- **Saved data entries**
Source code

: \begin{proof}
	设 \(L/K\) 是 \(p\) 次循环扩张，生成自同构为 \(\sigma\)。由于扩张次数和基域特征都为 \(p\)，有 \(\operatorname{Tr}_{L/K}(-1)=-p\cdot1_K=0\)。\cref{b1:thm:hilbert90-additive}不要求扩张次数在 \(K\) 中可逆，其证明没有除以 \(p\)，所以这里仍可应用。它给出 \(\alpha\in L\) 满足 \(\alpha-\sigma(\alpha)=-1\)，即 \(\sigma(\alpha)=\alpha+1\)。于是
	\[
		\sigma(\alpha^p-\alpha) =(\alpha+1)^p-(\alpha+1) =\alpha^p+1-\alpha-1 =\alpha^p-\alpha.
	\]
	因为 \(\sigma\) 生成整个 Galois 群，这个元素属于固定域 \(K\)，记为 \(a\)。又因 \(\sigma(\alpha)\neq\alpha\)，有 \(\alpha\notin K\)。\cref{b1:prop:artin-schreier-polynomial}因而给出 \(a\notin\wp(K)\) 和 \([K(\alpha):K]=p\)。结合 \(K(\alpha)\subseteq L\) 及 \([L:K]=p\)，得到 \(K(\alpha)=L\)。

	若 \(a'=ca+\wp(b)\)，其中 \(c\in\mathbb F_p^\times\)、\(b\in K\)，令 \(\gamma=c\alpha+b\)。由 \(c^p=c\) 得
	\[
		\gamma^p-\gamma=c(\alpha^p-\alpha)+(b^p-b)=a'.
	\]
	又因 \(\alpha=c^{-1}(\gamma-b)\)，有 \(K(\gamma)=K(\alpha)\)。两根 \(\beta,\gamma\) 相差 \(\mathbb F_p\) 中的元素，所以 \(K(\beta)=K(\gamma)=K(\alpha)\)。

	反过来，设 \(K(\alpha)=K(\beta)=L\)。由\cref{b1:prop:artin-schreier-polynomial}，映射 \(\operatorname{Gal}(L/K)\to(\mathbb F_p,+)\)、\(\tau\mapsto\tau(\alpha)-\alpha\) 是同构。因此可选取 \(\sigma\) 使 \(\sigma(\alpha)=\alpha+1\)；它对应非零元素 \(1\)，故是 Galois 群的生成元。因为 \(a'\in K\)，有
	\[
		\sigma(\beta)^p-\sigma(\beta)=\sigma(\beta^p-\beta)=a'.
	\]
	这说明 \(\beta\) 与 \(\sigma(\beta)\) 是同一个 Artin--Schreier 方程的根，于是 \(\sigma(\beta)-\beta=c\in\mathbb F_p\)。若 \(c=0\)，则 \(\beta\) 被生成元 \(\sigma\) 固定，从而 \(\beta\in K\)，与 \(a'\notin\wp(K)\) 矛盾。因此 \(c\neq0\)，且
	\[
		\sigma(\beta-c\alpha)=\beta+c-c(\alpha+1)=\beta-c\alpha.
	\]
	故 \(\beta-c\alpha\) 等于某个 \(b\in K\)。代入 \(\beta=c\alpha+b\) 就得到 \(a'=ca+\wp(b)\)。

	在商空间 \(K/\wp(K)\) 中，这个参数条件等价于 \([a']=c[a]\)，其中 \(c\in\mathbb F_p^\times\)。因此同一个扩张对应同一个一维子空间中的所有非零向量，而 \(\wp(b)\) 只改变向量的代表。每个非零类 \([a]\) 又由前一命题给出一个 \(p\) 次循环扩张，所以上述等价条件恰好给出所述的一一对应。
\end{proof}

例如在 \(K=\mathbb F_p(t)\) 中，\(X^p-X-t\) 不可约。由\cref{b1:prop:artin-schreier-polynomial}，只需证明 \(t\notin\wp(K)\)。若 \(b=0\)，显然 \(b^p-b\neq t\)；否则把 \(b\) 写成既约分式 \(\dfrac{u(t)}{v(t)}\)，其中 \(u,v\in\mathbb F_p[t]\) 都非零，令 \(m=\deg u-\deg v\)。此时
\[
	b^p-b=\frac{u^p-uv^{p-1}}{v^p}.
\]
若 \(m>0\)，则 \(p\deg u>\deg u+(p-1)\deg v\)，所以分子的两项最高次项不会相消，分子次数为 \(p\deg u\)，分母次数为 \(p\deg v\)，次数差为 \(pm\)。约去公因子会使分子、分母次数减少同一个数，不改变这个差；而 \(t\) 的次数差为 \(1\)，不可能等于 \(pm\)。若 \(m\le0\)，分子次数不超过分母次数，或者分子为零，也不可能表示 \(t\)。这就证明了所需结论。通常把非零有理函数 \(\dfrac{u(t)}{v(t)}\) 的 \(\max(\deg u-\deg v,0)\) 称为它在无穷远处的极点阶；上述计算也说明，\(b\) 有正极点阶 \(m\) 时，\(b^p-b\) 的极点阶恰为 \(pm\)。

- **Work request**
Copy all the entries verbatim.

- **Solved problem**
Source code

: \begin{proof}
	设 \(L/K\) 是 \(p\) 次循环扩张，生成自同构为 \(\sigma\)。由于扩张次数和基域特征都为 \(p\)，有 \(\operatorname{Tr}_{L/K}(-1)=-p\cdot1_K=0\)。\cref{b1:thm:hilbert90-additive}不要求扩张次数在 \(K\) 中可逆，其证明没有除以 \(p\)，所以这里仍可应用。它给出 \(\alpha\in L\) 满足 \(\alpha-\sigma(\alpha)=-1\)，即 \(\sigma(\alpha)=\alpha+1\)。于是
	\[
		\sigma(\alpha^p-\alpha) =(\alpha+1)^p-(\alpha+1) =\alpha^p+1-\alpha-1 =\alpha^p-\alpha.
	\]
	因为 \(\sigma\) 生成整个 Galois 群，这个元素属于固定域 \(K\)，记为 \(a\)。又因 \(\sigma(\alpha)\neq\alpha\)，有 \(\alpha\notin K\)。\cref{b1:prop:artin-schreier-polynomial}因而给出 \(a\notin\wp(K)\) 和 \([K(\alpha):K]=p\)。结合 \(K(\alpha)\subseteq L\) 及 \([L:K]=p\)，得到 \(K(\alpha)=L\)。

	若 \(a'=ca+\wp(b)\)，其中 \(c\in\mathbb F_p^\times\)、\(b\in K\)，令 \(\gamma=c\alpha+b\)。由 \(c^p=c\) 得
	\[
		\gamma^p-\gamma=c(\alpha^p-\alpha)+(b^p-b)=a'.
	\]
	又因 \(\alpha=c^{-1}(\gamma-b)\)，有 \(K(\gamma)=K(\alpha)\)。两根 \(\beta,\gamma\) 相差 \(\mathbb F_p\) 中的元素，所以 \(K(\beta)=K(\gamma)=K(\alpha)\)。

	反过来，设 \(K(\alpha)=K(\beta)=L\)。由\cref{b1:prop:artin-schreier-polynomial}，映射 \(\operatorname{Gal}(L/K)\to(\mathbb F_p,+)\)、\(\tau\mapsto\tau(\alpha)-\alpha\) 是同构。因此可选取 \(\sigma\) 使 \(\sigma(\alpha)=\alpha+1\)；它对应非零元素 \(1\)，故是 Galois 群的生成元。因为 \(a'\in K\)，有
	\[
		\sigma(\beta)^p-\sigma(\beta)=\sigma(\beta^p-\beta)=a'.
	\]
	这说明 \(\beta\) 与 \(\sigma(\beta)\) 是同一个 Artin--Schreier 方程的根，于是 \(\sigma(\beta)-\beta=c\in\mathbb F_p\)。若 \(c=0\)，则 \(\beta\) 被生成元 \(\sigma\) 固定，从而 \(\beta\in K\)，与 \(a'\notin\wp(K)\) 矛盾。因此 \(c\neq0\)，且
	\[
		\sigma(\beta-c\alpha)=\beta+c-c(\alpha+1)=\beta-c\alpha.
	\]
	故 \(\beta-c\alpha\) 等于某个 \(b\in K\)。代入 \(\beta=c\alpha+b\) 就得到 \(a'=ca+\wp(b)\)。

	在商空间 \(K/\wp(K)\) 中，这个参数条件等价于 \([a']=c[a]\)，其中 \(c\in\mathbb F_p^\times\)。因此同一个扩张对应同一个一维子空间中的所有非零向量，而 \(\wp(b)\) 只改变向量的代表。每个非零类 \([a]\) 又由前一命题给出一个 \(p\) 次循环扩张，所以上述等价条件恰好给出所述的一一对应。
\end{proof}

例如在 \(K=\mathbb F_p(t)\) 中，\(X^p-X-t\) 不可约。由\cref{b1:prop:artin-schreier-polynomial}，只需证明 \(t\notin\wp(K)\)。若 \(b=0\)，显然 \(b^p-b\neq t\)；否则把 \(b\) 写成既约分式 \(\dfrac{u(t)}{v(t)}\)，其中 \(u,v\in\mathbb F_p[t]\) 都非零，令 \(m=\deg u-\deg v\)。此时
\[
	b^p-b=\frac{u^p-uv^{p-1}}{v^p}.
\]
若 \(m>0\)，则 \(p\deg u>\deg u+(p-1)\deg v\)，所以分子的两项最高次项不会相消，分子次数为 \(p\deg u\)，分母次数为 \(p\deg v\)，次数差为 \(pm\)。约去公因子会使分子、分母次数减少同一个数，不改变这个差；而 \(t\) 的次数差为 \(1\)，不可能等于 \(pm\)。若 \(m\le0\)，分子次数不超过分母次数，或者分子为零，也不可能表示 \(t\)。这就证明了所需结论。通常把非零有理函数 \(\dfrac{u(t)}{v(t)}\) 的 \(\max(\deg u-\deg v,0)\) 称为它在无穷远处的极点阶；上述计算也说明，\(b\) 有正极点阶 \(m\) 时，\(b^p-b\) 的极点阶恰为 \(pm\)。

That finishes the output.